Qual è la storia che ti è rimasta più impressa? 

‹‹Quella di Anna, il nome è di fantasia, una persona di grande dignità e coraggio, di origine straniera, che non aveva la famiglia vicina e non conosceva la cultura calabrese del marito. Si è trovata in una condizione di schiavitù, di prigionia, da un giorno all’altro, non capendo nemmeno cosa stesse succedendo. Quando sono nati i bambini non ha scelto i loro nomi perché nel clan non ti è concesso nemmeno questo, viene deciso dalla famiglia del padre. Io da madre non riesco ad immaginare qualcosa di più umiliante, doloroso, che ti toglie tutto e ti annienta». 

Pensi che si potrebbe cambiare qualcosa nell’ordinamento giuridico italiano per essere d’aiuto alle donne che scelgono di uscire dalla ‘ndrangheta? 

‹‹Ritengo che debba essere modificata la legge sui collaboratori e sui testimoni di giustizia.
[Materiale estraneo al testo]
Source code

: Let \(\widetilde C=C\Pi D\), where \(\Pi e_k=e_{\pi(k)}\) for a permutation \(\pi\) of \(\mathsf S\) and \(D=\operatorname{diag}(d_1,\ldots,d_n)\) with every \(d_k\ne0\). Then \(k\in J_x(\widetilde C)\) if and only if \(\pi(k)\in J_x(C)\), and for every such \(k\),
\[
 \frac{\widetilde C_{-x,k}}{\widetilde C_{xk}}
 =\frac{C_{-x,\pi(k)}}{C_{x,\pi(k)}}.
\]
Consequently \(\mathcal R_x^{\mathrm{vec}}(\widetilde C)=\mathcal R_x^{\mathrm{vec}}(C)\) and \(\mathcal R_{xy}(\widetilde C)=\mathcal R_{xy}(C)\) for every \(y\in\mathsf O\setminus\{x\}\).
Il cambio d’identità deve diventare permanente per permettere a queste persone di vivere una vita normale e credo sia necessario inserire qualcosa per tutelare anche le distaccate. Esistono progetti sociali che hanno aiutato tantissime donne con bambini ad andarsene dalla ‘ndrangheta e avere una nuova vita, ma tutto questo è stato fatto attraverso associazioni e la società che se ne sono fatte carico. Queste donne devono sentirsi tutelate dallo Stato con strumenti ad hoc per loro che le rendano sicure e che garantiscano loro una vita dignitosa».